## TASK TO CARRY OUT
Each entry should be given again exactly, with any image left out.
BEGIN EXERCISE DATA
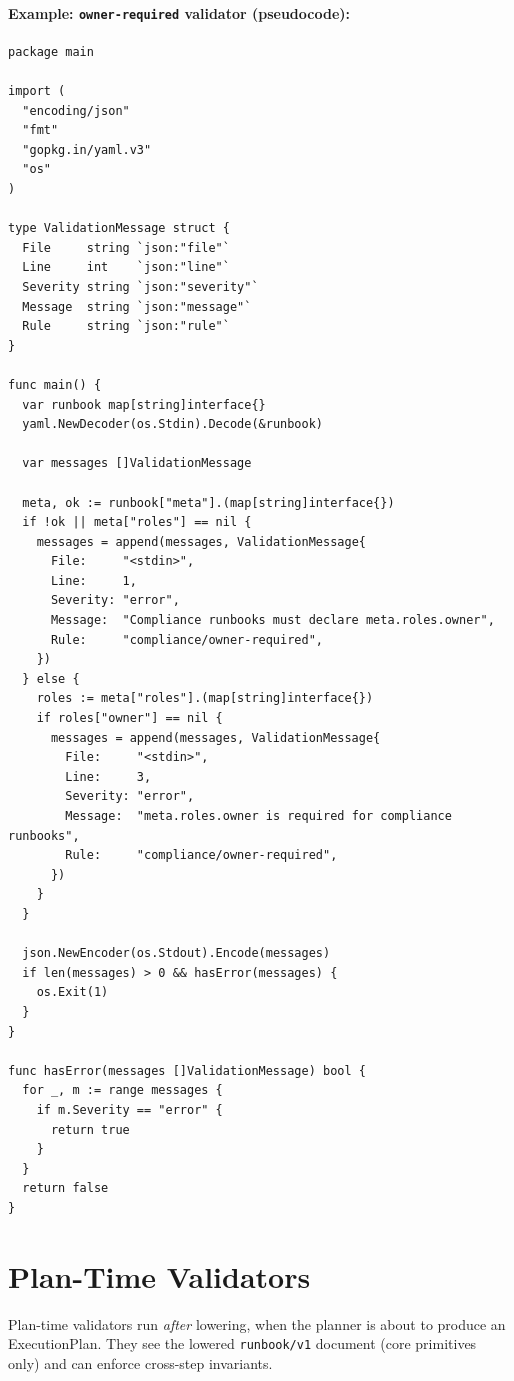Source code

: \paragraph{Example: \texttt{owner-required} validator (pseudocode):}

\begin{verbatim}
package main

import (
  "encoding/json"
  "fmt"
  "gopkg.in/yaml.v3"
  "os"
)

type ValidationMessage struct {
  File     string `json:"file"`
  Line     int    `json:"line"`
  Severity string `json:"severity"`
  Message  string `json:"message"`
  Rule     string `json:"rule"`
}

func main() {
  var runbook map[string]interface{}
  yaml.NewDecoder(os.Stdin).Decode(&runbook)

  var messages []ValidationMessage

  meta, ok := runbook["meta"].(map[string]interface{})
  if !ok || meta["roles"] == nil {
    messages = append(messages, ValidationMessage{
      File:     "<stdin>",
      Line:     1,
      Severity: "error",
      Message:  "Compliance runbooks must declare meta.roles.owner",
      Rule:     "compliance/owner-required",
    })
  } else {
    roles := meta["roles"].(map[string]interface{})
    if roles["owner"] == nil {
      messages = append(messages, ValidationMessage{
        File:     "<stdin>",
        Line:     3,
        Severity: "error",
        Message:  "meta.roles.owner is required for compliance runbooks",
        Rule:     "compliance/owner-required",
      })
    }
  }

  json.NewEncoder(os.Stdout).Encode(messages)
  if len(messages) > 0 && hasError(messages) {
    os.Exit(1)
  }
}

func hasError(messages []ValidationMessage) bool {
  for _, m := range messages {
    if m.Severity == "error" {
      return true
    }
  }
  return false
}
\end{verbatim}

\section{Plan-Time Validators}
\label{sec:plan-validators}

Plan-time validators run \emph{after} lowering, when the planner is about to
produce an ExecutionPlan. They see the lowered \texttt{runbook/v1} document
(core primitives only) and can enforce cross-step invariants.

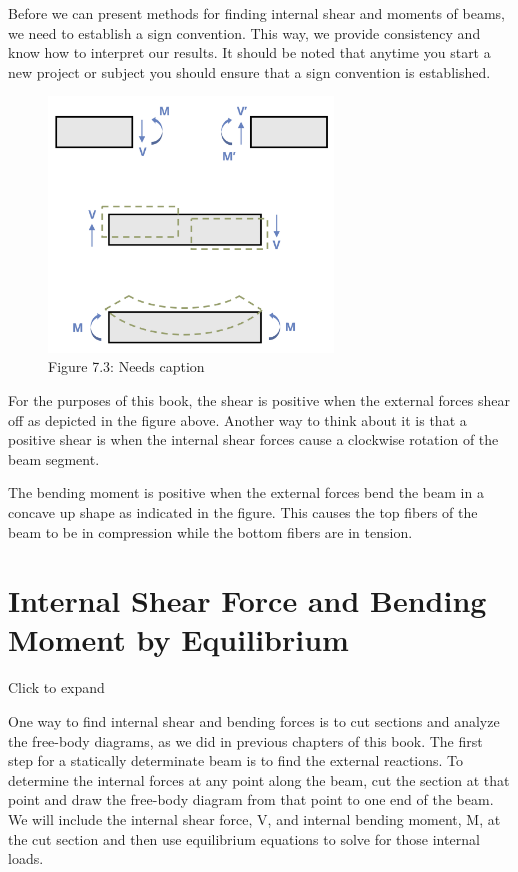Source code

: \documentclass[
  letterpaper,
  DIV=11,
  numbers=noendperiod]{scrreprt}
\theoremstyle{definition}
\theoremstyle{remark}
\begin{document}
Before we can present methods for finding internal shear and moments of
beams, we need to establish a sign convention. This way, we provide
consistency and know how to interpret our results. It should be noted
that anytime you start a new project or subject you should ensure that a
sign convention is established.

\begin{figure}[H]

{\centering \includegraphics[width=2.97917in,height=\textheight]{images/CH7 PNGs/figure 7.3.png}

}

\caption{Figure 7.3: Needs caption}

\end{figure}%

For the purposes of this book, the shear is positive when the external
forces shear off as depicted in the figure above. Another way to think
about it is that a positive shear is when the internal shear forces
cause a clockwise rotation of the beam segment.

The bending moment is positive when the external forces bend the beam in
a concave up shape as indicated in the figure. This causes the top
fibers of the beam to be in compression while the bottom fibers are in
tension.

\section{Internal Shear Force and Bending Moment by
Equilibrium}\label{sec-7.1}

Click to expand

One way to find internal shear and bending forces is to cut sections and
analyze the free-body diagrams, as we did in previous chapters of this
book. The first step for a statically determinate beam is to find the
external reactions. To determine the internal forces at any point along
the beam, cut the section at that point and draw the free-body diagram
from that point to one end of the beam. We will include the internal
shear force, V, and internal bending moment, M, at the cut section and
then use equilibrium equations to solve for those internal loads.
\end{document}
END EXERCISE DATA
## ANSWER TO THIS EXERCISE
Source code

: \paragraph{Example: \texttt{owner-required} validator (pseudocode):}

\begin{verbatim}
package main

import (
  "encoding/json"
  "fmt"
  "gopkg.in/yaml.v3"
  "os"
)

type ValidationMessage struct {
  File     string `json:"file"`
  Line     int    `json:"line"`
  Severity string `json:"severity"`
  Message  string `json:"message"`
  Rule     string `json:"rule"`
}

func main() {
  var runbook map[string]interface{}
  yaml.NewDecoder(os.Stdin).Decode(&runbook)

  var messages []ValidationMessage

  meta, ok := runbook["meta"].(map[string]interface{})
  if !ok || meta["roles"] == nil {
    messages = append(messages, ValidationMessage{
      File:     "<stdin>",
      Line:     1,
      Severity: "error",
      Message:  "Compliance runbooks must declare meta.roles.owner",
      Rule:     "compliance/owner-required",
    })
  } else {
    roles := meta["roles"].(map[string]interface{})
    if roles["owner"] == nil {
      messages = append(messages, ValidationMessage{
        File:     "<stdin>",
        Line:     3,
        Severity: "error",
        Message:  "meta.roles.owner is required for compliance runbooks",
        Rule:     "compliance/owner-required",
      })
    }
  }

  json.NewEncoder(os.Stdout).Encode(messages)
  if len(messages) > 0 && hasError(messages) {
    os.Exit(1)
  }
}

func hasError(messages []ValidationMessage) bool {
  for _, m := range messages {
    if m.Severity == "error" {
      return true
    }
  }
  return false
}
\end{verbatim}

\section{Plan-Time Validators}
\label{sec:plan-validators}

Plan-time validators run \emph{after} lowering, when the planner is about to
produce an ExecutionPlan. They see the lowered \texttt{runbook/v1} document
(core primitives only) and can enforce cross-step invariants.

Source code

: \documentclass[
  letterpaper,
  DIV=11,
  numbers=noendperiod]{scrreprt}
\theoremstyle{definition}
\theoremstyle{remark}
\begin{document}
Before we can present methods for finding internal shear and moments of
beams, we need to establish a sign convention. This way, we provide
consistency and know how to interpret our results. It should be noted
that anytime you start a new project or subject you should ensure that a
sign convention is established.

\begin{figure}[H]

{\centering \includegraphics[width=2.97917in,height=\textheight]{images/CH7 PNGs/figure 7.3.png}

}

\caption{Figure 7.3: Needs caption}

\end{figure}%

For the purposes of this book, the shear is positive when the external
forces shear off as depicted in the figure above. Another way to think
about it is that a positive shear is when the internal shear forces
cause a clockwise rotation of the beam segment.

The bending moment is positive when the external forces bend the beam in
a concave up shape as indicated in the figure. This causes the top
fibers of the beam to be in compression while the bottom fibers are in
tension.

\section{Internal Shear Force and Bending Moment by
Equilibrium}\label{sec-7.1}

Click to expand

One way to find internal shear and bending forces is to cut sections and
analyze the free-body diagrams, as we did in previous chapters of this
book. The first step for a statically determinate beam is to find the
external reactions. To determine the internal forces at any point along
the beam, cut the section at that point and draw the free-body diagram
from that point to one end of the beam. We will include the internal
shear force, V, and internal bending moment, M, at the cut section and
then use equilibrium equations to solve for those internal loads.
\end{document}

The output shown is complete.